____ Material shown
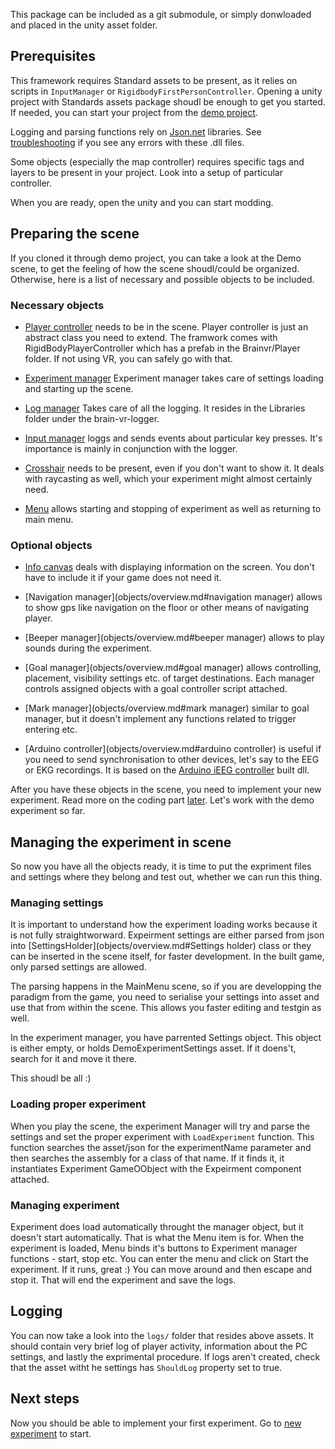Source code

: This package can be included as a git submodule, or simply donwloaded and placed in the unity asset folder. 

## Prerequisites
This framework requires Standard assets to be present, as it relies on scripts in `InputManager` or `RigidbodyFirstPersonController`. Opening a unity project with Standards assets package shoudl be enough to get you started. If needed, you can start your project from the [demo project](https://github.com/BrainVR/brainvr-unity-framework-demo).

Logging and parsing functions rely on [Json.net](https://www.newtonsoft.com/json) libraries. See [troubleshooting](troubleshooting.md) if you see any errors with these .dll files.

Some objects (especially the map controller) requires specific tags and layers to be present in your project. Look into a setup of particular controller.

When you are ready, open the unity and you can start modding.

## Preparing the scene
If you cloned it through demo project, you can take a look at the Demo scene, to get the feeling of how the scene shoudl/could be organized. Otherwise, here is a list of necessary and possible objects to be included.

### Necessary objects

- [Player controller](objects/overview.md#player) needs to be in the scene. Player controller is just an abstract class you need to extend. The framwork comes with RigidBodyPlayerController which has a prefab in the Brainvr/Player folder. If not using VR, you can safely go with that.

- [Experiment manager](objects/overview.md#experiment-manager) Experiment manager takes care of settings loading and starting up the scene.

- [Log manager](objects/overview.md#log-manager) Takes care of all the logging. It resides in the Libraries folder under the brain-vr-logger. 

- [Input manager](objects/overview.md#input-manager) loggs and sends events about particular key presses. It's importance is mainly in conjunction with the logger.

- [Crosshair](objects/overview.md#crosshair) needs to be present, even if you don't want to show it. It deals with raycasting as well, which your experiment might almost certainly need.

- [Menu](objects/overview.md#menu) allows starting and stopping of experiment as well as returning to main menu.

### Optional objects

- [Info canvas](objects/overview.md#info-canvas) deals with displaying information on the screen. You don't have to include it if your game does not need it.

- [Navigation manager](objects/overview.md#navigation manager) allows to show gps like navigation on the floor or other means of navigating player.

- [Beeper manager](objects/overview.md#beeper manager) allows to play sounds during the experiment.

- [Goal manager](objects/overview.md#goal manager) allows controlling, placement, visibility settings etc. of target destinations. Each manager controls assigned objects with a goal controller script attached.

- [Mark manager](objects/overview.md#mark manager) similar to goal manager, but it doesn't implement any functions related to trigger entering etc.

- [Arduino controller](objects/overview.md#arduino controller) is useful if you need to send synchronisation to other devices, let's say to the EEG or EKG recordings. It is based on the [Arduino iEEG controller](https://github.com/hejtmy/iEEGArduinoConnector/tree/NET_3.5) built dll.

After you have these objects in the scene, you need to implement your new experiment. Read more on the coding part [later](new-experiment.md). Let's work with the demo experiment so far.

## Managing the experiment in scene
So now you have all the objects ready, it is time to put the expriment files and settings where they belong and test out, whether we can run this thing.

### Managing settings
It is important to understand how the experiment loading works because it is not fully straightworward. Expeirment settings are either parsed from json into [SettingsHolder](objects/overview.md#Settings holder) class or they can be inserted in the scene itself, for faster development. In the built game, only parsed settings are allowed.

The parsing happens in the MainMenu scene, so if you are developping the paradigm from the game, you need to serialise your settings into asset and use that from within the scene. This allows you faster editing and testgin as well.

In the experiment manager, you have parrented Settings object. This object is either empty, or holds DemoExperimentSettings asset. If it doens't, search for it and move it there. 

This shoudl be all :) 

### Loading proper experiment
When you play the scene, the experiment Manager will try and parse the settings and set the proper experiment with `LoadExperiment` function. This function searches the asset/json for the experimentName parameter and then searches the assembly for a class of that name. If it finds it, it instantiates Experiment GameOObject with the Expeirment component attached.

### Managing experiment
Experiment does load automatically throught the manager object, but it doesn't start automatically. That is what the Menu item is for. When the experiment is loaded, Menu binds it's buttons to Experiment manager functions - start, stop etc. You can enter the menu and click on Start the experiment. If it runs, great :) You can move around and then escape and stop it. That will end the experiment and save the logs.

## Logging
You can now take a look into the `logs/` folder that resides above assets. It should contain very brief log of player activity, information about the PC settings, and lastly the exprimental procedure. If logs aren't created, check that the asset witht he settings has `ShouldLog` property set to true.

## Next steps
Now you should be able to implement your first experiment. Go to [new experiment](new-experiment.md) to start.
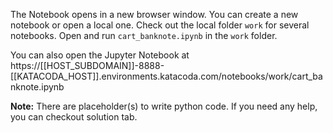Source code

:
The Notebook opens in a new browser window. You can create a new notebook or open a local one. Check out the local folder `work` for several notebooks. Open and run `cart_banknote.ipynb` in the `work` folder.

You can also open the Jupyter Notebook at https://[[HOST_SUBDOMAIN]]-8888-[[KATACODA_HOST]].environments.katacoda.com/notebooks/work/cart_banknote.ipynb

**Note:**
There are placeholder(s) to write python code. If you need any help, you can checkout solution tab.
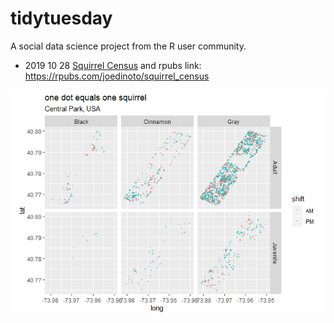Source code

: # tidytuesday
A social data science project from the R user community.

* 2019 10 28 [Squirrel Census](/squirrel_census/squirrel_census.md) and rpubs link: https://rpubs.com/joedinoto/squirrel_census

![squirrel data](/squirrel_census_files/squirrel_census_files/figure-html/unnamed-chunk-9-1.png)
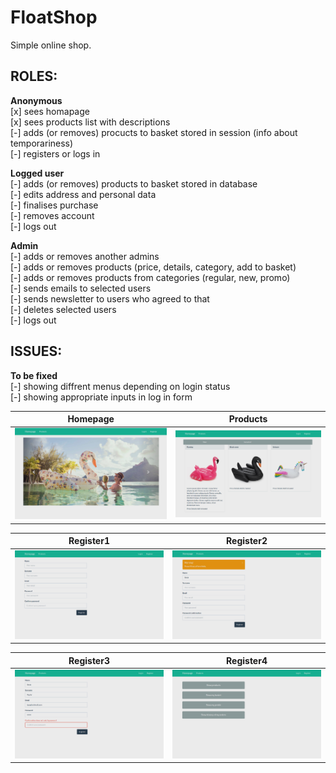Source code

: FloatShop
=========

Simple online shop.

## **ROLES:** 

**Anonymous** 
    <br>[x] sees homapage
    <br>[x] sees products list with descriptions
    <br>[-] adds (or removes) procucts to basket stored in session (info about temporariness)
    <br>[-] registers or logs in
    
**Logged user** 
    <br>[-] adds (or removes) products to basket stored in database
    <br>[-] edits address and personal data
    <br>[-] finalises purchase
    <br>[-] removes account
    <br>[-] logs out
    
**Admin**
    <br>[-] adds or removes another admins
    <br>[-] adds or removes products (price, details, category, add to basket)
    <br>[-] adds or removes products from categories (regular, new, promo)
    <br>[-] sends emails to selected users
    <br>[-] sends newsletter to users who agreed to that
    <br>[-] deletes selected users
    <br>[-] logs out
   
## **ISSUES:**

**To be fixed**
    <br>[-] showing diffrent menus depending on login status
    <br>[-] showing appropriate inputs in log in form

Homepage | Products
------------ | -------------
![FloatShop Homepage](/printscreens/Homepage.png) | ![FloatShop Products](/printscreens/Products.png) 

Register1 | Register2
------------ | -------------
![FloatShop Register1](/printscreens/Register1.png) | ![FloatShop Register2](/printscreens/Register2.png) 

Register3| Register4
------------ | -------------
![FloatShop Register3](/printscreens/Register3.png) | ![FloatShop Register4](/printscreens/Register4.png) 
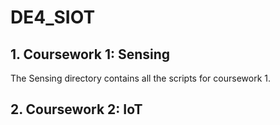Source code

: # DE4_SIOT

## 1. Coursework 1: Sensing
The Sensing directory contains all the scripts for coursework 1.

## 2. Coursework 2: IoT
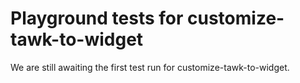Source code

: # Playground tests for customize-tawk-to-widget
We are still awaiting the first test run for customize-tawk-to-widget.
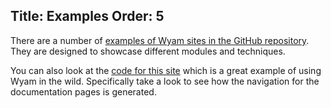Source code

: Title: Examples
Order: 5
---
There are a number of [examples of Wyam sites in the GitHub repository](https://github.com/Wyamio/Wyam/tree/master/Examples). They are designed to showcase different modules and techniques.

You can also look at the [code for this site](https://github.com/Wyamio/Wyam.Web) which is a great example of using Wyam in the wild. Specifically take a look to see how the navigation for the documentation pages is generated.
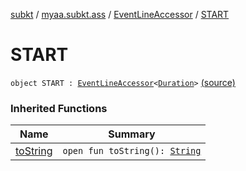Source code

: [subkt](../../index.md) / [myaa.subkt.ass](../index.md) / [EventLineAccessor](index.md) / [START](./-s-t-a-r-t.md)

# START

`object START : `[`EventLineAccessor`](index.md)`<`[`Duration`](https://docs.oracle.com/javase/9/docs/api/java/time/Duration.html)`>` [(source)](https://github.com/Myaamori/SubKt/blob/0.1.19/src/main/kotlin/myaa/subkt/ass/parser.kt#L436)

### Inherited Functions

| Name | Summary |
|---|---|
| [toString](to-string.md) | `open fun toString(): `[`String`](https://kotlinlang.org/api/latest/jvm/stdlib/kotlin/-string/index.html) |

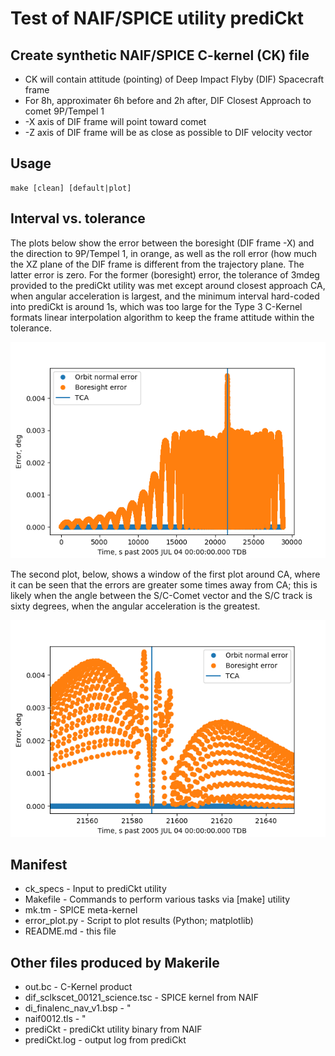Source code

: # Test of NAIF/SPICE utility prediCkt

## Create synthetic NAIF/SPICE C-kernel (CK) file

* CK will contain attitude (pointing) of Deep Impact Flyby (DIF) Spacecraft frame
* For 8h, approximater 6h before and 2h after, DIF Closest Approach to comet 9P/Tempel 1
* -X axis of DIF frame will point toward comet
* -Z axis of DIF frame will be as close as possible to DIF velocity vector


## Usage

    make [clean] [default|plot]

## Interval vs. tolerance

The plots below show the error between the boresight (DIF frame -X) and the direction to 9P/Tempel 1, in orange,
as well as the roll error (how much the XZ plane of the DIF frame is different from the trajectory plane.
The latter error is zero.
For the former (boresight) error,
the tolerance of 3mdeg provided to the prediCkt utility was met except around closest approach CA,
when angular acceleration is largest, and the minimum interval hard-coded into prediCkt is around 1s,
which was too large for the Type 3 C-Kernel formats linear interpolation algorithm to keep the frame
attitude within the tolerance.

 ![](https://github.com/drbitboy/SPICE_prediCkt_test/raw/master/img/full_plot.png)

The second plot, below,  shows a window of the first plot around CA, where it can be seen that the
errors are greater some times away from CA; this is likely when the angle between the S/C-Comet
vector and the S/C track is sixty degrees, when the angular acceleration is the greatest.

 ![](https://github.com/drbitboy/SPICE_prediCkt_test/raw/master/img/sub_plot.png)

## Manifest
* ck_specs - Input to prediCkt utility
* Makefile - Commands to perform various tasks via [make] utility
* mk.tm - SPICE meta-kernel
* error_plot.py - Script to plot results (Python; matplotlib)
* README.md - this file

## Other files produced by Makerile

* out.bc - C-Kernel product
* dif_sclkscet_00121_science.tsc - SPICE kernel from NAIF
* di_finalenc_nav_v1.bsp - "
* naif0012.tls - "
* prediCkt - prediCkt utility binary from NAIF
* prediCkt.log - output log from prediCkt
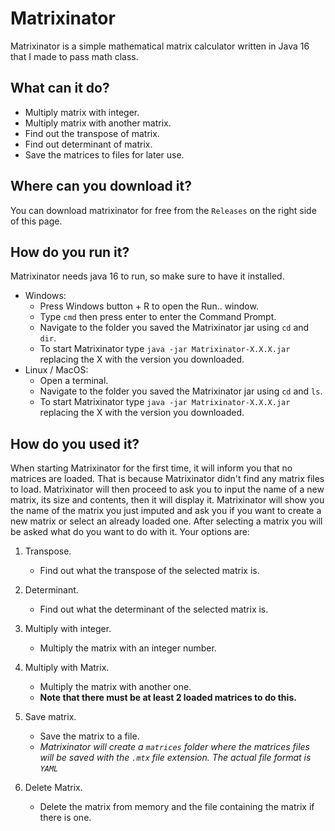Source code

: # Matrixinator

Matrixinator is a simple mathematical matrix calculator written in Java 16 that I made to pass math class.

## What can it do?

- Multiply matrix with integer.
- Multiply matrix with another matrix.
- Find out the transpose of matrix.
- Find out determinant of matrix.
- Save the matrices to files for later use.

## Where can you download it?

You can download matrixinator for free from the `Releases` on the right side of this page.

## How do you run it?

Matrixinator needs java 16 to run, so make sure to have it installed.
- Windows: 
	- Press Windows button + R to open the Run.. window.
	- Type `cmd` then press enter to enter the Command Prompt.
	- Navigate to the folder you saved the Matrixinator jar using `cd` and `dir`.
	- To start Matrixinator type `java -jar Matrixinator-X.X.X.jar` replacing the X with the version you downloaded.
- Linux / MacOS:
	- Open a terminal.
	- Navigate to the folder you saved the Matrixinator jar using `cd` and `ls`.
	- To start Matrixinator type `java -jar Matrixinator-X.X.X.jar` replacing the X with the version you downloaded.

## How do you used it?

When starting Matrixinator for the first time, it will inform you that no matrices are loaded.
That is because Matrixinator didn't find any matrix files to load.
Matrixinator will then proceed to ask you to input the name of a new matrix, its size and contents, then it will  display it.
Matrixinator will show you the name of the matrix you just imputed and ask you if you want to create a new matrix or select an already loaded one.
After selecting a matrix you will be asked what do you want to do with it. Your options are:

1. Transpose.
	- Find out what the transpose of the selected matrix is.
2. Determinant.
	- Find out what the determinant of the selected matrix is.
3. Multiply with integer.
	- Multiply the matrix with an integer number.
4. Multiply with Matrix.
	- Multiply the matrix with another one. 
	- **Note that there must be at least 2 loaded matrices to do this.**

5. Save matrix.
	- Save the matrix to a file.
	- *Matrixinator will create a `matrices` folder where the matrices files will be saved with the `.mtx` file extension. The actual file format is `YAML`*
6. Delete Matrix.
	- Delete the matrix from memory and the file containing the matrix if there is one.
________
Where the line holding "- Find out what the determinant" appears in the listing above, start reproducing exactly, and end with the line holding "5. Save matrix.".

	- Find out what the determinant of the selected matrix is.
3. Multiply with integer.
	- Multiply the matrix with an integer number.
4. Multiply with Matrix.
	- Multiply the matrix with another one. 
	- **Note that there must be at least 2 loaded matrices to do this.**

5. Save matrix.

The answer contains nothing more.